Look below for the line containing "interact with each other." and the line containing "users requests. These"; repeat exactly those two lines and all lines between them, and nothing else.

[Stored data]
'''

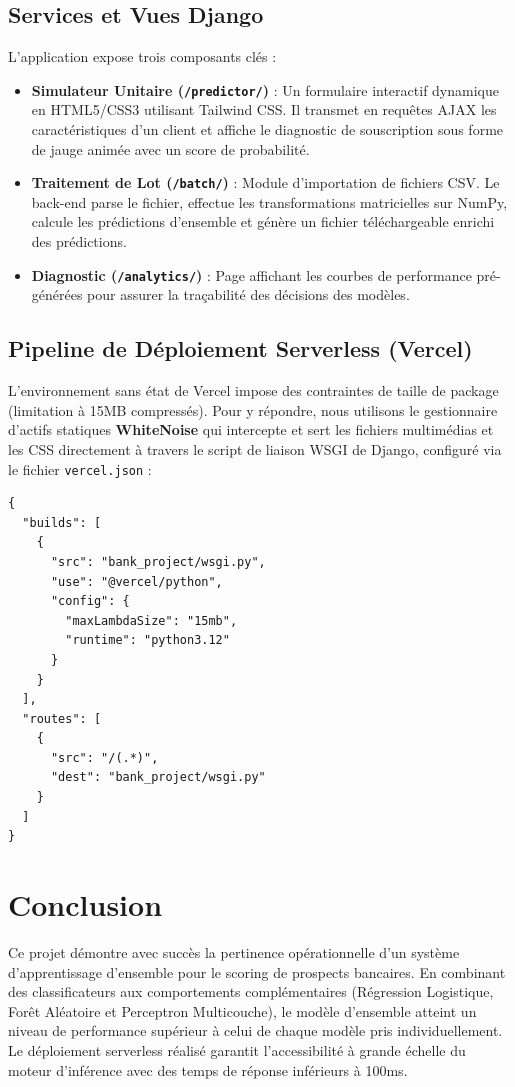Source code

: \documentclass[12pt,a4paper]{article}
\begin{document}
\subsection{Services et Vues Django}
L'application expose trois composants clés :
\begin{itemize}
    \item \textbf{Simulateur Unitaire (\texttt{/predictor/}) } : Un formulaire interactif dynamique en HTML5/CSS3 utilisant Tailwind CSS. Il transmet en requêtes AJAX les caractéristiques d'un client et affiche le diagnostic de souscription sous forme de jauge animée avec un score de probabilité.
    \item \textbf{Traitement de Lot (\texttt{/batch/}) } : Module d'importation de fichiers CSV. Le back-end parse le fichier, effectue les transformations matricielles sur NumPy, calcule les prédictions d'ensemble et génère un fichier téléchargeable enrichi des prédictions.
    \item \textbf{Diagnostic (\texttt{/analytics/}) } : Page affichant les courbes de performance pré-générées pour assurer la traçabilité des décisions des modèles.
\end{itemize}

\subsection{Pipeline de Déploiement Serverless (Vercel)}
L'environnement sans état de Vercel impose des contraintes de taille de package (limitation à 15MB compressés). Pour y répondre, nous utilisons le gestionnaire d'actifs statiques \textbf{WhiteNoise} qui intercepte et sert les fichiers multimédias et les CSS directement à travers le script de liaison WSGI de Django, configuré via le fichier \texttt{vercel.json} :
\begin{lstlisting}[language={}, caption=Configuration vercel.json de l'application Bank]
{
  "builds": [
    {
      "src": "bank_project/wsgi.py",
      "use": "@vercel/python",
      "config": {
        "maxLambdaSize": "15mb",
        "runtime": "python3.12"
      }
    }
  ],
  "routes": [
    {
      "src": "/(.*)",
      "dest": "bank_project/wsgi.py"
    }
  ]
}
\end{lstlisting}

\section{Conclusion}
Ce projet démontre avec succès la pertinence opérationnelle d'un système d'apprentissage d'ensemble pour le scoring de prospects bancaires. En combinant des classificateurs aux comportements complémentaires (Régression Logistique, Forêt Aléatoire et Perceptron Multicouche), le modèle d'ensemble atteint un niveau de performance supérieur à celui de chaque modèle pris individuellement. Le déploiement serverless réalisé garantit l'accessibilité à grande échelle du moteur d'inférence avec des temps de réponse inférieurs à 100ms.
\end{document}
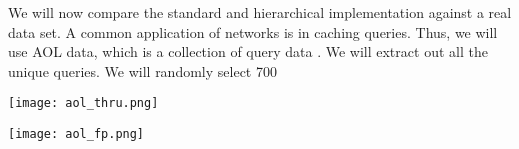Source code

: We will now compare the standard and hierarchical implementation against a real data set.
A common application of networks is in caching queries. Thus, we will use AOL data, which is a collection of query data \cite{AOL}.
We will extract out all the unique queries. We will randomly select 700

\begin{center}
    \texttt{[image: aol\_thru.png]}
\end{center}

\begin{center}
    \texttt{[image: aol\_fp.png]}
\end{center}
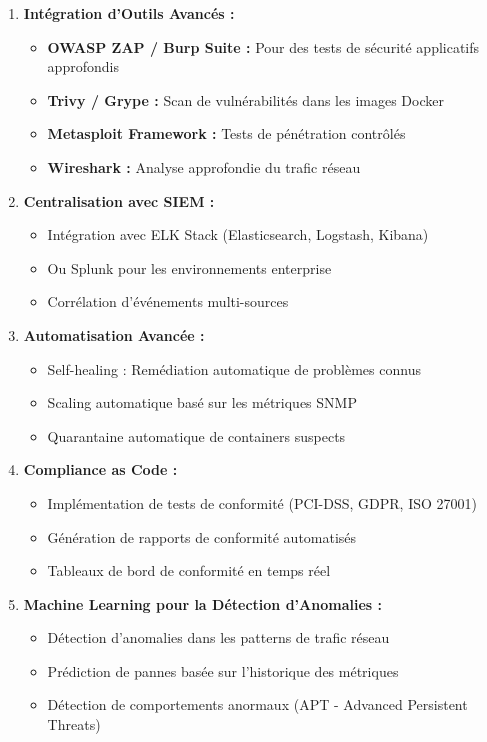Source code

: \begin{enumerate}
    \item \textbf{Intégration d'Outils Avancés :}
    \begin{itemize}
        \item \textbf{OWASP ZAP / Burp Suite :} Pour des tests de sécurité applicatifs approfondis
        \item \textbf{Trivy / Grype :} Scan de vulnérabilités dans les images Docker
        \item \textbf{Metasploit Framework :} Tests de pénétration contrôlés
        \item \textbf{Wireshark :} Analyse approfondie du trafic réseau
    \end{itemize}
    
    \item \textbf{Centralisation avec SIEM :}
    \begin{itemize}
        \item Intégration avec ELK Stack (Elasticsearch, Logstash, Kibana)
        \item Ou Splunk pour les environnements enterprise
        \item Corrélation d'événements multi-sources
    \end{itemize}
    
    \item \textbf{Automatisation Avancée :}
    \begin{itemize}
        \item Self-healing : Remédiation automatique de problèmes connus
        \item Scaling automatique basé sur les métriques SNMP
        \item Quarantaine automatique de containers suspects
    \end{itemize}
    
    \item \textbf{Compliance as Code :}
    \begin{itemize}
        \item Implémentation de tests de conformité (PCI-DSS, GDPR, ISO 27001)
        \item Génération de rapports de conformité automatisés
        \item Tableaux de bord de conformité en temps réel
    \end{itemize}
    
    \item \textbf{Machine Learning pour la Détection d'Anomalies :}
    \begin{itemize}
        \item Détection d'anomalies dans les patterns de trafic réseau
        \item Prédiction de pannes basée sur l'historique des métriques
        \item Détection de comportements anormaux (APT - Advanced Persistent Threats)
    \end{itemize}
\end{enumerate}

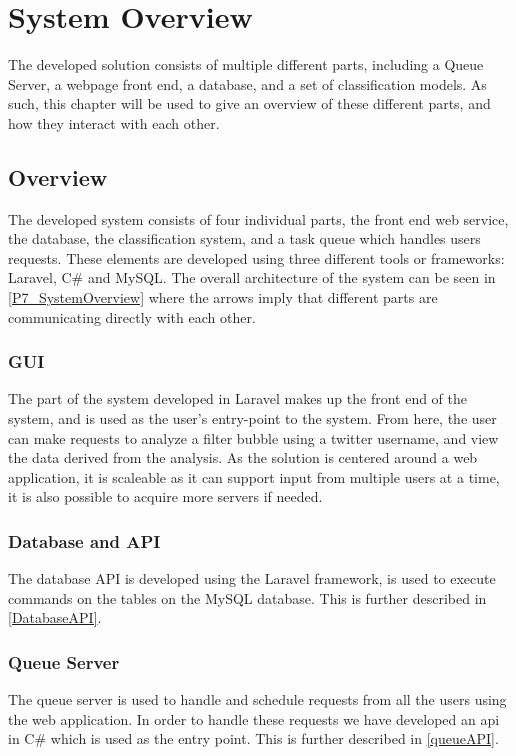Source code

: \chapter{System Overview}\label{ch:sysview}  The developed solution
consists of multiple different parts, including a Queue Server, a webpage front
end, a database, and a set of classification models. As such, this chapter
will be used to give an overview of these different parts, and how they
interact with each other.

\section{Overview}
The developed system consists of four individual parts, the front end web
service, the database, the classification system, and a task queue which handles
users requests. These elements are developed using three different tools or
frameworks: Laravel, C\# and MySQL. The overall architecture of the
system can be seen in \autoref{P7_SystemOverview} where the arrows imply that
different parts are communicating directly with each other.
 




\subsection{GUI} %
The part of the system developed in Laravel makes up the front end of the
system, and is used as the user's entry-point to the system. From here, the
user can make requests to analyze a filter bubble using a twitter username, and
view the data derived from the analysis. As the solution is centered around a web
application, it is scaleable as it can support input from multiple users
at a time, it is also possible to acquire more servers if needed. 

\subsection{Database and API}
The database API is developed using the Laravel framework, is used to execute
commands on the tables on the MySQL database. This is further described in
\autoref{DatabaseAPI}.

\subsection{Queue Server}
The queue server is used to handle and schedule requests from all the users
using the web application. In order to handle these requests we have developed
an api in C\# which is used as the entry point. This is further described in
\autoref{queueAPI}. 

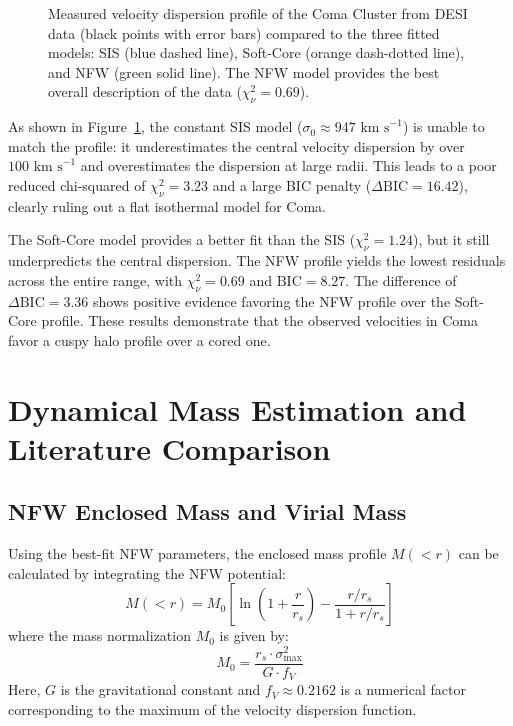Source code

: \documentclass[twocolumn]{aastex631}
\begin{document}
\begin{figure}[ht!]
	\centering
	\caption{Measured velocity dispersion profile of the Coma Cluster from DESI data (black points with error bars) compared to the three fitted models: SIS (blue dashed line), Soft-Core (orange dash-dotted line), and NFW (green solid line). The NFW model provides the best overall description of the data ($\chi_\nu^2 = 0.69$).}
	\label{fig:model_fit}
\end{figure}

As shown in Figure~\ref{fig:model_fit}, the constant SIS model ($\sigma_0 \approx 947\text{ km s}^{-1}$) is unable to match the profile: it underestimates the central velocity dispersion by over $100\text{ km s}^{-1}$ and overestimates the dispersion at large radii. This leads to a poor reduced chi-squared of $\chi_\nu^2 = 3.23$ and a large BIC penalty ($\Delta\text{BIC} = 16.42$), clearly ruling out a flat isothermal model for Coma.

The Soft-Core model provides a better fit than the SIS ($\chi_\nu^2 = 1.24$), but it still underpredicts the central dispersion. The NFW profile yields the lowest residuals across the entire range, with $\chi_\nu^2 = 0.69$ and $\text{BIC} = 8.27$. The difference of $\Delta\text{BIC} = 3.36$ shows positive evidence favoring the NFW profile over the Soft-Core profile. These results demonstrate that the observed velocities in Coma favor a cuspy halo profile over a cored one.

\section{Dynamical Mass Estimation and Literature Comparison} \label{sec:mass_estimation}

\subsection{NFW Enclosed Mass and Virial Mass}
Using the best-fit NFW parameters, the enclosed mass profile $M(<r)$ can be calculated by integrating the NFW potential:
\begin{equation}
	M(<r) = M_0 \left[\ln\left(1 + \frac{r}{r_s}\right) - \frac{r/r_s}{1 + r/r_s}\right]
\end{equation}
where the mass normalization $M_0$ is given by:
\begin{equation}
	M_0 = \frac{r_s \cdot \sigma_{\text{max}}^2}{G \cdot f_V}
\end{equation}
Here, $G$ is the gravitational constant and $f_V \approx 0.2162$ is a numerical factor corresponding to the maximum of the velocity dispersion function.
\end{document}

'''
'''

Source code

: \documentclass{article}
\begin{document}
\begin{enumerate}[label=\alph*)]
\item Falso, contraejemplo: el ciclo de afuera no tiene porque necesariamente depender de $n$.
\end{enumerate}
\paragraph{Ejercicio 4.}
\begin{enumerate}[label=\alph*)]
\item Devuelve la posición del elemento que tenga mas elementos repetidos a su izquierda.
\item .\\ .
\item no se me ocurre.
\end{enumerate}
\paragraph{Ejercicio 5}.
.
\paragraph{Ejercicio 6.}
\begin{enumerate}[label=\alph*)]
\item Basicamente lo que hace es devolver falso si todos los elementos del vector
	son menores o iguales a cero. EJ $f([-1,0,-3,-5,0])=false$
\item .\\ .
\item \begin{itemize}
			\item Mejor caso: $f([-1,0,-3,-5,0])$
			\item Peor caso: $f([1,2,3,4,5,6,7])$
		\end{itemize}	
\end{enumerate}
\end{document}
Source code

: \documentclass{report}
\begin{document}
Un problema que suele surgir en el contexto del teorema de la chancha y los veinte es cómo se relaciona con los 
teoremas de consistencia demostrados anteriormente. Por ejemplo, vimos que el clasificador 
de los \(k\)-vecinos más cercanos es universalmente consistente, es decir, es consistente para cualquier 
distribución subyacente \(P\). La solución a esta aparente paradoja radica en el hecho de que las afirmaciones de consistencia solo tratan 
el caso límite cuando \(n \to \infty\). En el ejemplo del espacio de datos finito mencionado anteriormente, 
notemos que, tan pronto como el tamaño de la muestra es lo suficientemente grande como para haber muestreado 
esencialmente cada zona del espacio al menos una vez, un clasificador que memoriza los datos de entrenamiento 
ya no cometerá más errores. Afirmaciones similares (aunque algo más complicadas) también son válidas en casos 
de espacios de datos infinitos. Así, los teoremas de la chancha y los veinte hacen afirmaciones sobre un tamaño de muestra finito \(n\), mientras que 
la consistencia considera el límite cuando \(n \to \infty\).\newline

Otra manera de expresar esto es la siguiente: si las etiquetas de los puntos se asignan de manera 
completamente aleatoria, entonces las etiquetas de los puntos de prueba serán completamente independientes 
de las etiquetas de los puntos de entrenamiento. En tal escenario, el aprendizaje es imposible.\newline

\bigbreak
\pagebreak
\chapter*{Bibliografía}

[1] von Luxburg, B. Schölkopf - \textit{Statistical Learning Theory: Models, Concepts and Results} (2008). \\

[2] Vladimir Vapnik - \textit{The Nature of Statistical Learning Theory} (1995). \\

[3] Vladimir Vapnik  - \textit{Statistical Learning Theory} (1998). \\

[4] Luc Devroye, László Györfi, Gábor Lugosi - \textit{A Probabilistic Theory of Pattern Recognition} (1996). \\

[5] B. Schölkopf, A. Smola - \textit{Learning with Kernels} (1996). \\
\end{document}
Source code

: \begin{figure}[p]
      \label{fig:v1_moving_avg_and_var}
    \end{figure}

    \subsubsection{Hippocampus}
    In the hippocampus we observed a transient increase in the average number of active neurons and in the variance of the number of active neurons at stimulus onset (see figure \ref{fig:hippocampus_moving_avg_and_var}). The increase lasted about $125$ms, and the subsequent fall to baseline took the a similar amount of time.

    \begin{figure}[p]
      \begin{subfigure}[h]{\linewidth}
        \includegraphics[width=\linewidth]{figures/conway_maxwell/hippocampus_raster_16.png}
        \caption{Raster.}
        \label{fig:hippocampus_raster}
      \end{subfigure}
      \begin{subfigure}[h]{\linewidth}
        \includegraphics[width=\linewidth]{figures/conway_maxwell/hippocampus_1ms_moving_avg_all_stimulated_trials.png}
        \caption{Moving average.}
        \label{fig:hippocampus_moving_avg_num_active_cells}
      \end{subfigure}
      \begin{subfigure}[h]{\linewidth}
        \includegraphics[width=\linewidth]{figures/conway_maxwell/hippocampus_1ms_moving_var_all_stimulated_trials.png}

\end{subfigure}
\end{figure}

'''
'''

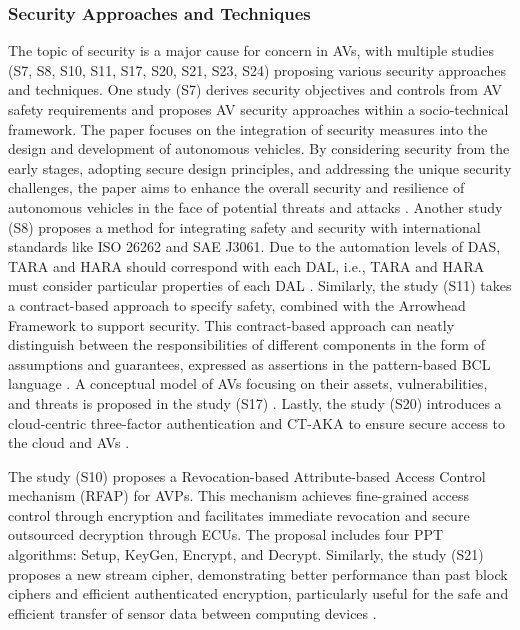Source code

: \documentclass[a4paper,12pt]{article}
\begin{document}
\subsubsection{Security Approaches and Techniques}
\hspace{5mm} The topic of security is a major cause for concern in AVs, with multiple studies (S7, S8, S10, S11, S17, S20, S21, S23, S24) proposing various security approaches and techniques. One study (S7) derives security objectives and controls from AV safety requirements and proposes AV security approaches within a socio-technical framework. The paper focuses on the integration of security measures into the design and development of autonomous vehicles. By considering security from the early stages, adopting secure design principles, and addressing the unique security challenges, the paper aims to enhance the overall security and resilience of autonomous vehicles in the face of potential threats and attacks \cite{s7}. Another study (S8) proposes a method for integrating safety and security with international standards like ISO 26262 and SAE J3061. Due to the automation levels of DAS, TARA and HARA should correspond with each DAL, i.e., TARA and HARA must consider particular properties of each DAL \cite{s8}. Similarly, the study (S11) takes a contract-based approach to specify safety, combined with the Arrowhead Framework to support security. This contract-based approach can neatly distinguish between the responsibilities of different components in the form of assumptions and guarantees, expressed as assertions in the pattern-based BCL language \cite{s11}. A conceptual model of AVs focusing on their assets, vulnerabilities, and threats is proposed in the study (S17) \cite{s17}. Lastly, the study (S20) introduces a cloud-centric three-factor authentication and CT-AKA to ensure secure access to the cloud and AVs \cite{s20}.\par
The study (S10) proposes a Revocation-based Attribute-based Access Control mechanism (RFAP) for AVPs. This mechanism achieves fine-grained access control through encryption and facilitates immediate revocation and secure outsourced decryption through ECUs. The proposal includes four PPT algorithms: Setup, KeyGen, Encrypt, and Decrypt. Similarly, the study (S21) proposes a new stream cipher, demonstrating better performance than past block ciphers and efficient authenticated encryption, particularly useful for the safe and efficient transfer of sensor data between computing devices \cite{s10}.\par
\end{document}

'''

*SOLUTION BELOW*:
interact with each other.

\section{Overview}
The developed system consists of four individual parts, the front end web
service, the database, the classification system, and a task queue which handles
users requests. These elements are developed using three different tools or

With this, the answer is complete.